Can you believe we’re already close to half of the way through June? That means were almost 50% done with 2016! Most years I’d write about how amazing it is we’re already this far into the year (and thus this close to Christmas) but this year has been, frankly, a slog. Between beloved entertainers dying, outright tragedies, the Trumpification of politics, and everyone’s personal struggles, I’ve got a depressingly large selection of reasons to wish we could just skip ahead to 2017, but a few compelling ones forcing me to focus on the here and now – like my video game backlog!

The Witcher 3 was such a good, long game that I’ve had a hard time since then committing to lengthy experiences since completing it. I’ve still barely scratched the surface of Metal Gear Solid V, and am paralyzed in fear of getting into the new Fire Emblem and X-Com games. Instead, I spent the winter and spring on lighter fare like Tom Clancy’s The Division (it was OK), Hearthstone (the new cards are fun), and VR games to go with that crazy expensive headset I bought. So it wasn’t until May that I saw the credits roll in a game. It was one I imported, a sequel to one of my favorite games last year, a crazy little gem called Gundam Breaker 3.

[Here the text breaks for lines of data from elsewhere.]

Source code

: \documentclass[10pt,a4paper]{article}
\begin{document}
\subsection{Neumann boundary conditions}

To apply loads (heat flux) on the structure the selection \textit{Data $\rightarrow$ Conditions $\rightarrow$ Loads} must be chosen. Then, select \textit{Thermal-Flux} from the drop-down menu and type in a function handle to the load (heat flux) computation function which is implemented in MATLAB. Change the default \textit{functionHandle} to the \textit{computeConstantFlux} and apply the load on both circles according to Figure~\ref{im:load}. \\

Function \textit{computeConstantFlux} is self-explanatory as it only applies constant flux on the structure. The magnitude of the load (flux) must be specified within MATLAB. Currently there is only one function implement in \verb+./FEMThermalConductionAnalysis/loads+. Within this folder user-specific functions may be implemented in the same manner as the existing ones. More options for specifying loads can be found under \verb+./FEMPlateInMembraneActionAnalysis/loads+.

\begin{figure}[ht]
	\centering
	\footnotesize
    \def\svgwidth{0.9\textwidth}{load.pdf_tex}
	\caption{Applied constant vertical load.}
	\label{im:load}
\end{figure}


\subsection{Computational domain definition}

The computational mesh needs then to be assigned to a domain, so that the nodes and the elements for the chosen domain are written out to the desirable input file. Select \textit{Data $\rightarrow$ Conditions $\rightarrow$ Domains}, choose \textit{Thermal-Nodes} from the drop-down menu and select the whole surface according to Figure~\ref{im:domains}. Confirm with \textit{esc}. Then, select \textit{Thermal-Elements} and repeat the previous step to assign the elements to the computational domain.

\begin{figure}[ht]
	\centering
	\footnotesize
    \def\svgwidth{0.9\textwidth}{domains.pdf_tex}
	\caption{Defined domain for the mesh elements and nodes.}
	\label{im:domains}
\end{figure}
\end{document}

Gundam Breaker 3 is all about bringing the joy of building Gunpla (that’s the street term for Gundam plastic models) to the digital world. And they do that not by simulating tearing tiny parts out of plastic molds, but by letting you build, paint, and fight in a mobile suit made of all your favorite Gundam parts. This game features over 200 mobile suits broken down into their heads, torsos, arms, legs, backpacks, shields, and weapons. It’s up to you to pick the best combination, as pretty much everything is allowed, no matter how ugly things get.

The big change this time around is that stats for all parts are identical when they’re at the same level, so players aren’t forced to choose between their favorite parts and the most optimal build. To compensate, the game has added new optional parts which can be attached and positioned to the mobile suit’s body. These parts include various guns, missiles, grenades, swords, funnels, bits, reactors, and even the signature Gundam V fin, so all the most iconic stuff is available to you, if you want it. Even special moves, when used enough, will be unlocked for use without their default weapon type/part requirement. You even don’t necessarily have to migrate from the starter HG parts to the larger MG parts this time, as you can just keep leveling your HG parts and they will maintain stat parity.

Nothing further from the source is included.